Bush faces, as well as two big advantages:
First, the problems:
The
Republican party has changed. Since his brother and father were
elected, the party has become more populist and has been altered by the
rise of the tea-party movement
and the absorption of its messages and foot soldiers.
In
a broad examination of party-identification trends, Public Opinion
Strategies, a Republican polling firm that helps conduct the Wall Street
Journal/NBC News survey,
found that the party’s three largest subgroups now are tea-party
supporters, self-identified conservatives and white Southerners.
Moreover, in the last few years, the Republican party has become more
male in composition.
These
trends don’t necessarily work to Mr. Bush’s favor. In the latest Wall
Street Journal/NBC News poll, he is the top choice among Republicans
overall, by a small margin,
but scores somewhat better among women than among men, better among
moderates than among conservatives, and is the top choice of just 6% of
self-described tea-party supporters.
The
Romney experience left a bitter aftertaste. The nomination, followed by
the defeat, of Mitt Romney in 2012 has left some Republicans
questioning the party’s tendency
to nominate the big name whose time has come. Democrats didn’t do that
when they picked Barack Obama over Hillary Clinton in 2008, the argument
goes, and they won the White House twice as a result.
Mr.
Bush isn’t quite the same next-in-line choice that Mr. Romney was.
Still, the Romney experience has opened the way for rivals such as Sen.
Ted Cruz to argue that Republicans
lose general elections because they don’t excite and turn out their
conservative base. While that analysis is open to question, the
Journal/NBC News poll found Mr. Bush behind both Sen. Paul and Sen. Cruz
among Republican primary voters who didn’t vote for
Mr. Romney.
The
conservative anti-Bush vote is being splintered. There is no single
populist/antiestablishment/tea-party/evangelical alternative to Mr.
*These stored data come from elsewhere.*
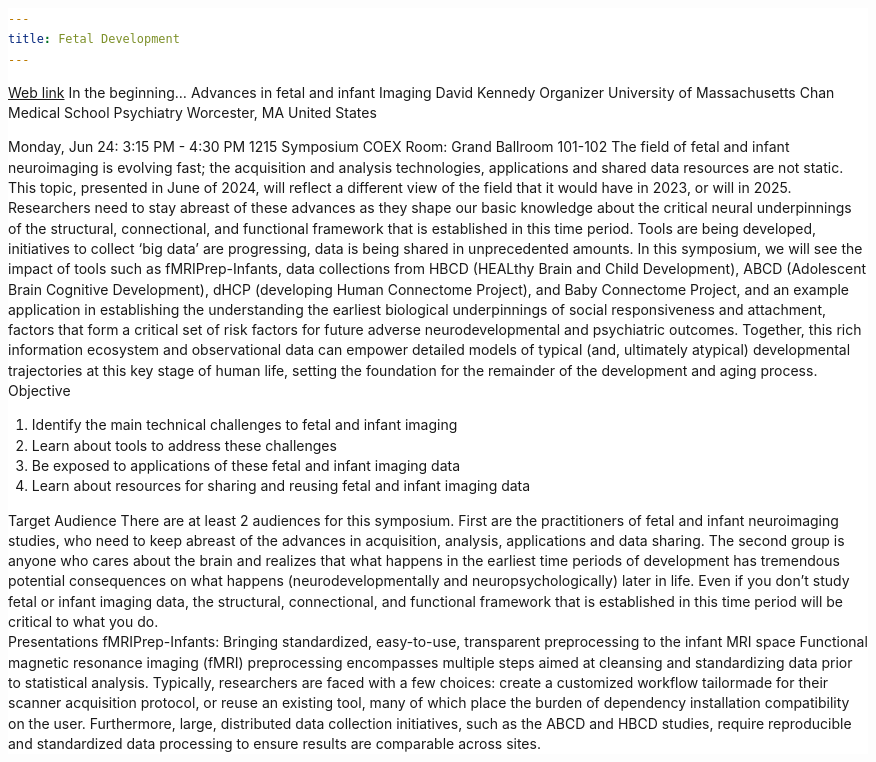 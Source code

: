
 ```yaml
---
title: Fetal Development
---
```


[Web link](https://ww6.aievolution.com/hbm2401/index.cfm?do=ev.viewEv&ev=1620)
In the beginning… Advances in fetal and infant Imaging
David Kennedy Organizer
University of Massachusetts Chan Medical School
Psychiatry
Worcester, MA 
United States
 
Monday, Jun 24: 3:15 PM - 4:30 PM
1215 
Symposium 
COEX 
Room: Grand Ballroom 101-102 
The field of fetal and infant neuroimaging is evolving fast; the acquisition and analysis technologies, applications and shared data resources are not static. This topic, presented in June of 2024, will reflect a different view of the field that it would have in 2023, or will in 2025. Researchers need to stay abreast of these advances as they shape our basic knowledge about the critical neural underpinnings of the structural, connectional, and functional framework that is established in this time period. Tools are being developed, initiatives to collect ‘big data’ are progressing, data is being shared in unprecedented amounts. In this symposium, we will see the impact of tools such as fMRIPrep-Infants, data collections from HBCD (HEALthy Brain and Child Development), ABCD (Adolescent Brain Cognitive Development), dHCP (developing Human Connectome Project), and Baby Connectome Project, and an example application in establishing the understanding the earliest biological underpinnings of social responsiveness and attachment, factors that form a critical set of risk factors for future adverse neurodevelopmental and psychiatric outcomes. Together, this rich information ecosystem and observational data can empower detailed models of typical (and, ultimately atypical) developmental trajectories at this key stage of human life, setting the foundation for the remainder of the development and aging process.
Objective
1) Identify the main technical challenges to fetal and infant imaging
2) Learn about tools to address these challenges
3) Be exposed to applications of these fetal and infant imaging data
4) Learn about resources for sharing and reusing fetal and infant imaging data
 
Target Audience
There are at least 2 audiences for this symposium. First are the practitioners of fetal and infant neuroimaging studies, who need to keep abreast of the advances in acquisition, analysis, applications and data sharing. The second group is anyone who cares about the brain and realizes that what happens in the earliest time periods of development has tremendous potential consequences on what happens (neurodevelopmentally and neuropsychologically) later in life. Even if you don’t study fetal or infant imaging data, the structural, connectional, and functional framework that is established in this time period will be critical to what you do.  
Presentations
fMRIPrep-Infants: Bringing standardized, easy-to-use, transparent preprocessing to the infant MRI space
Functional magnetic resonance imaging (fMRI) preprocessing encompasses multiple steps aimed at cleansing and standardizing data prior to statistical analysis. Typically, researchers are faced with a few choices: create a customized workflow tailormade for their scanner acquisition protocol, or reuse an existing tool, many of which place the burden of dependency installation compatibility on the user. Furthermore, large, distributed data collection initiatives, such as the ABCD and HBCD studies, require reproducible and standardized data processing to ensure results are comparable across sites.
Bush, but rather a whole series
of them. That reduces the chances that any one rival can, at least for a
while, reach the critical mass necessary to be seen as the singular
alternative. Which leads to the second big advantage:
A
long nomination contest benefits Jeb Bush. The longer a fight goes on,
the more important it is to have a lot of money to wage it. Mr. Bush is
tops in that category.
More
than that, Mr. Bush has a plausible answer to conservative criticism of
his support for Common Core education standards—that he’s for high
standards at the state
level, not federal coercion in imposing them—that will benefit from
more time and opportunity to deliver it.
And
to the extent the nominating contest moves into big swing states on the
March and April calendar—Ohio, Florida, Illinois, Missouri,
Pennsylvania—it will reach relatively
more natural Bush voters than may be found in some of the early states.
A marathon may suit Jeb Bush just fine.